_Exercise instructions_: Return a copy of every line in the data below that contains "Massenhierarchie".

+--

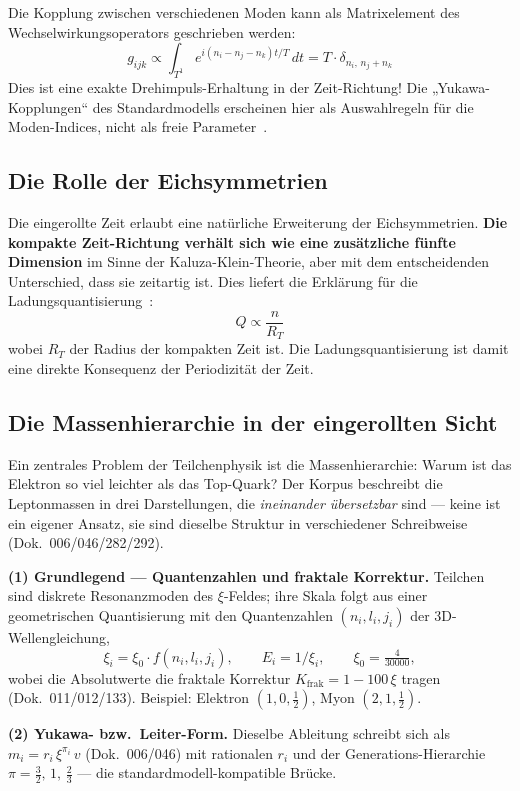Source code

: \documentclass[11pt,a4paper]{article}
\begin{document}
Die Kopplung zwischen verschiedenen Moden kann als Matrixelement des Wechselwirkungsoperators geschrieben werden:
\[
  g_{ijk} \propto \int_{T^1} e^{i(n_i - n_j - n_k)t/T}\, dt = T \cdot \delta_{n_i,\, n_j + n_k}
\]
Dies ist eine exakte Drehimpuls-Erhaltung in der Zeit-Richtung! Die „Yukawa-Kopplungen`` des Standardmodells erscheinen hier als Auswahlregeln für die Moden-Indices, nicht als freie Parameter~\cite{Weinberg1995}.

\subsection{Die Rolle der Eichsymmetrien}

Die eingerollte Zeit erlaubt eine natürliche Erweiterung der Eichsymmetrien. \textbf{Die kompakte Zeit-Richtung verhält sich wie eine zusätzliche fünfte Dimension} im Sinne der Kaluza-Klein-Theorie, aber mit dem entscheidenden Unterschied, dass sie zeitartig ist. Dies liefert die Erklärung für die Ladungsquantisierung~\cite{Kaluza1921,Klein1926}:
\[
  Q \propto \frac{n}{R_T}
\]
wobei $R_T$ der Radius der kompakten Zeit ist. Die Ladungsquantisierung ist damit eine direkte Konsequenz der Periodizität der Zeit.

\subsection{Die Massenhierarchie in der eingerollten Sicht}

Ein zentrales Problem der Teilchenphysik ist die Massenhierarchie: Warum ist das Elektron so viel leichter als das Top-Quark? Der Korpus beschreibt die Leptonmassen in drei Darstellungen, die \emph{ineinander übersetzbar} sind --- keine ist ein eigener Ansatz, sie sind dieselbe Struktur in verschiedener Schreibweise (Dok.~006/046/282/292).

\textbf{(1) Grundlegend --- Quantenzahlen und fraktale Korrektur.} Teilchen sind diskrete Resonanzmoden des $\xi$-Feldes; ihre Skala folgt aus einer geometrischen Quantisierung mit den Quantenzahlen $(n_i,l_i,j_i)$ der 3D-Wellengleichung,
\[
  \xi_i = \xi_0\cdot f(n_i,l_i,j_i),\qquad E_i = 1/\xi_i,\qquad \xi_0=\tfrac{4}{30000},
\]
wobei die Absolutwerte die fraktale Korrektur $K_{\text{frak}}=1-100\,\xi$ tragen (Dok.~011/012/133). Beispiel: Elektron $(1,0,\tfrac12)$, Myon $(2,1,\tfrac12)$.

\textbf{(2) Yukawa- bzw.\ Leiter-Form.} Dieselbe Ableitung schreibt sich als $m_i = r_i\,\xi^{\pi_i}\,v$ (Dok.~006/046) mit rationalen $r_i$ und der Generations-Hierarchie $\pi=\tfrac32,\,1,\,\tfrac23$ --- die stan\-dard\-modell-kompatible Brücke.
\end{document}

+--

_Response to this task_:
\subsection{Die Massenhierarchie in der eingerollten Sicht}
Ein zentrales Problem der Teilchenphysik ist die Massenhierarchie: Warum ist das Elektron so viel leichter als das Top-Quark? Der Korpus beschreibt die Leptonmassen in drei Darstellungen, die \emph{ineinander übersetzbar} sind --- keine ist ein eigener Ansatz, sie sind dieselbe Struktur in verschiedener Schreibweise (Dok.~006/046/282/292).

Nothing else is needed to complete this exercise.